OpenBSD Hackathon
A secretive reader contributes: "Once again, almost all of the OpenBSD developers got together for a full week of intensive coding. Pictures from the hackathon are available for people who want to see how the developers of this fine OS look like. Theo de Raadt announced on the mailing list: 'There is a reason why such a flurry of commits is happening. Once again, we are doing a hackathon; this time in Calgary, for a full week leading up to usenix. Thus far, 32 people have arrived, and are hacking away in a hotel conference room, working on various things, but more people are still flying in from around the world ...'"
Bob Beck is cool, really.
OpenBSD runs on all the latest G4s, iBooks and PowerBooks. If I remember correctly, only sound does not work on the latest ibooks. Support for the gigabit ethernet was just added at the hackathon (before they were supported only in 10 and 100 mode)
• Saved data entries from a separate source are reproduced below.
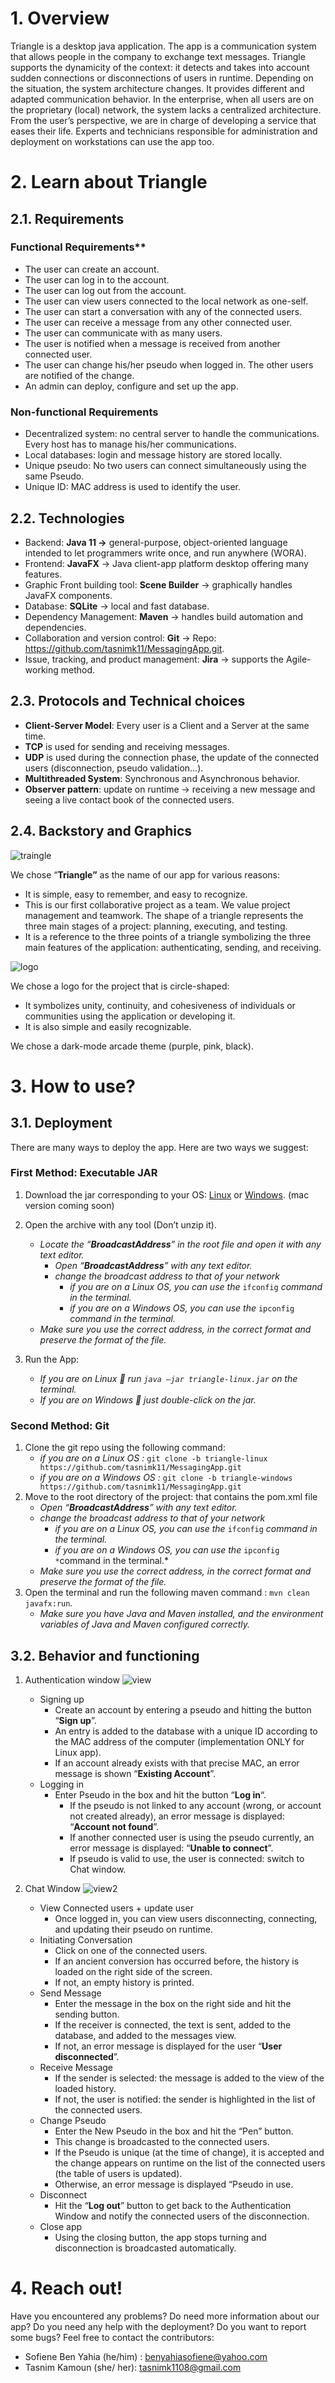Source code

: # 1. Overview

Triangle is a desktop java application. The app is a communication system that allows people in the company to exchange text messages. Triangle supports the dynamicity of the context: it detects and takes into account sudden connections or disconnections of users in runtime.
Depending on the situation, the system architecture changes. It provides different and adapted communication behavior. In the enterprise, when all users are on the proprietary (local) network, the system lacks a centralized architecture.  From the user’s perspective, we are in charge of developing a service that eases their life. Experts and technicians responsible for administration and deployment on workstations can use the app too.

# 2. Learn about Triangle

## 2.1. Requirements

### Functional Requirements**

- The user can create an account.
- The user can log in to the account.
- The user can log out from the account.
- The user can view users connected to the local network as one-self.
- The user can start a conversation with any of the connected users.
- The user can receive a message from any other connected user.
- The user can communicate with as many users.
- The user is notified when a message is received from another connected user.
- The user can change his/her pseudo when logged in. The other users are notified of the change.
- An admin can deploy, configure and set up the app.

### **Non-functional Requirements**

- Decentralized system: no central server to handle the communications. Every host has to manage his/her communications.
- Local databases: login and message history are stored locally.
- Unique pseudo: No two users can connect simultaneously using the same Pseudo.
- Unique ID: MAC address is used to identify the user.

## 2.2. Technologies

- Backend: **Java 11 →** general-purpose, object-oriented language intended to let programmers write once, and run anywhere (WORA).
- Frontend: **JavaFX** → Java client-app platform desktop offering many features.
- Graphic Front building tool: **Scene Builder** → graphically handles JavaFX components.
- Database: **SQLite** → local and fast database.
- Dependency Management: **Maven** → handles build automation and dependencies.
- Collaboration and version control: **Git** → Repo: https://github.com/tasnimk11/MessagingApp.git.
- Issue, tracking, and product management: **Jira** → supports the Agile-working method.

## 2.3. Protocols and Technical choices

- **Client-Server Model**: Every user is a Client and a Server at the same time.
- **TCP** is used for sending and receiving messages.
- **UDP** is used during the connection phase, the update of the connected users (disconnection, pseudo validation...).
- **Multithreaded System**: Synchronous and Asynchronous behavior.
- **Observer pattern**: update on runtime → receiving a new message and seeing a live contact book of the connected users.

## 2.4. Backstory and Graphics

![traingle](https://user-images.githubusercontent.com/99467850/214590794-4f260c2d-c105-47cd-9667-f0678a3d9bd8.png)

We chose “**Triangle”** as the name of our app for various reasons:
- It is simple, easy to remember, and easy to recognize.
- This is our first collaborative project as a team. We value project management and teamwork. The shape of a triangle represents the three main stages of a project: planning, executing, and testing.
- It is a reference to the three points of a triangle symbolizing the three main features of the application: authenticating, sending, and receiving.

![logo](https://user-images.githubusercontent.com/99467850/214590719-f5da0488-06ec-40af-9ccb-93d58de133c2.png)

We chose a logo for the project that is circle-shaped:

- It symbolizes unity, continuity, and cohesiveness of individuals or communities using the application or developing it.
- It is also simple and easily recognizable.

We chose a dark-mode arcade theme (purple, pink, black).

# 3. How to use?

## 3.1. Deployment

There are many ways to deploy the app. Here are two ways we suggest:

### **First Method: Executable JAR**

1. Download the jar corresponding to your OS: [Linux](https://drive.google.com/file/d/1CDLqvfQEhxpkMyi9jZjWH9VMaSAWm9yV/view?usp=sharing) or [Windows](https://drive.google.com/file/d/1G-EAPIkDAuuzMSXChI6kCbY9hVLkf6u6/view?usp=sharing). (mac version coming soon)

2. Open the archive with any tool (Don’t unzip it).
     - *Locate the “**BroadcastAddress**” in the root file and open it with any text editor.*
        -  *Open “**BroadcastAddress**” with any text editor.*
        - *change the broadcast address to that of your network*
          - *if you are on a Linux OS, you can use the* `ifconfig` *command in the terminal.*
          - *if you are on a Windows OS, you can use the* `ipconfig` *command in the terminal.*
     - *Make sure you use the correct address, in the correct format and preserve the format of the file.*
3. Run the App:
     - *If you are on Linux  run `java –jar triangle-linux.jar` on the terminal.*
     - *If you are on Windows  just double-click on the jar.*



### **Second Method: Git**

1. Clone the git repo using the following command:
     - *if you are on a Linux OS :*  `git clone -b triangle-linux https://github.com/tasnimk11/MessagingApp.git`
     - *if you are on a Windows OS :*  `git clone -b triangle-windows https://github.com/tasnimk11/MessagingApp.git`
2. Move to the root directory of the project: that contains the pom.xml file
     - *Open “**BroadcastAddress**” with any text editor.*
     - *change the broadcast address to that of your network*
       - *if you are on a Linux OS, you can use the* `ifconfig` *command in the terminal.*
       - *if you are on a Windows OS, you can use the* `ipconfig *`command in the terminal.*
     - *Make sure you use the correct address, in the correct format and preserve the format of the file.*
3. Open the terminal and run the following maven command : `mvn clean javafx:run`*.*
      - *Make sure you have Java and Maven installed, and the environment variables of Java and Maven configured correctly.*


## 3.2. Behavior and functioning

1. Authentication window
   ![view](https://user-images.githubusercontent.com/99467850/214590937-651977d6-b31b-445c-9f31-80b6632853da.png)
    - Signing up
        - Create an account by entering a pseudo and hitting the button “**Sign up**”.
        - An entry is added to the database with a unique ID according to the MAC address of the computer (implementation ONLY for Linux app).
        - If an account already exists with that precise MAC, an error message is shown “**Existing Account**”.
    - Logging in
        - Enter Pseudo in the box and hit the button “**Log in**“.
            - If the pseudo is not linked to any account (wrong, or account not created already), an error message is displayed: “**Account not found**”.
            - If another connected user is using the pseudo currently, an error message is displayed: “**Unable to connect**”.
            - If pseudo is valid to use, the user is connected: switch to Chat window.

2. Chat Window
   ![view2](https://user-images.githubusercontent.com/99467850/214591156-3bc9444c-058b-4b30-990f-9c2322525c23.png)
    - View Connected users + update user
        - Once logged in, you can view users disconnecting, connecting, and updating their pseudo on runtime.
    - Initiating Conversation
        - Click on one of the connected users.
        - If an ancient conversion has occurred before, the history is loaded on the right side of the screen.
        - If not, an empty history is printed.
    - Send Message
        - Enter the message in the box on the right side and hit the sending button.
        - If the receiver is connected, the text is sent, added to the database, and added to the messages view.
        - If not, an error message is displayed for the user “**User disconnected**”.
    - Receive Message
        - If the sender is selected: the message is added to the view of the loaded history.
        - If not, the user is notified: the sender is highlighted in the list of the connected users.
    - Change Pseudo
        - Enter the New Pseudo in the box and hit the “Pen” button.
        - This change is broadcasted to the connected users.
        - If the Pseudo is unique (at the time of change), it is accepted and the change appears on runtime on the list of the connected users (the table of users is updated).
        - Otherwise, an error message is displayed “Pseudo in use.
    - Disconnect
        - Hit the “**Log out**” button to get back to the Authentication Window and notify the connected users of the disconnection.
    - Close app
        - Using the closing button, the app stops turning and disconnection is broadcasted automatically.


# 4. Reach out!

Have you encountered any problems? Do need more information about our app? Do you need any help with the deployment? Do you want to report some bugs? Feel free to contact the contributors:

- Sofiene Ben Yahia (he/him) : benyahiasofiene@yahoo.com
- Tasnim Kamoun (she/ her): tasnimk1108@gmail.com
It works VERY well. The cvs-update-and-compile method of system maintenance is astonishingly useful. I love everything about OpenBSD.... except one.
There is no SMP support. There is a cvs branch for SMP development, but after a year the only thing it does is RECOGNIZE the second CPU. It doesnt actually do anything with it.
So, I'm about to build a new server, SMP, and I have two choices. I can run OpenBSD on one CPU hoping for the day I can reboot and have the second fire up, or I can run Gentoo linux, which has all the cvs-and-compile chocolaty goodness of BSD, but will do SMP.
FreeBSD has smp. I believe NetBSD has smp. Darwin has SMP. OpenBSD doesn't. With SMP hardware so cheap (At least on the i386 side) it's ludicrous that it's not in there.
When theo was with NetBSD he was the maintainer of the sparc port! There is talk of Open abandoning some of the older archs, though. Such as the older 68K's, the older HP archs, and such. They take up space on the CDs, plus SSH doesn't work very fast on them, either ;-)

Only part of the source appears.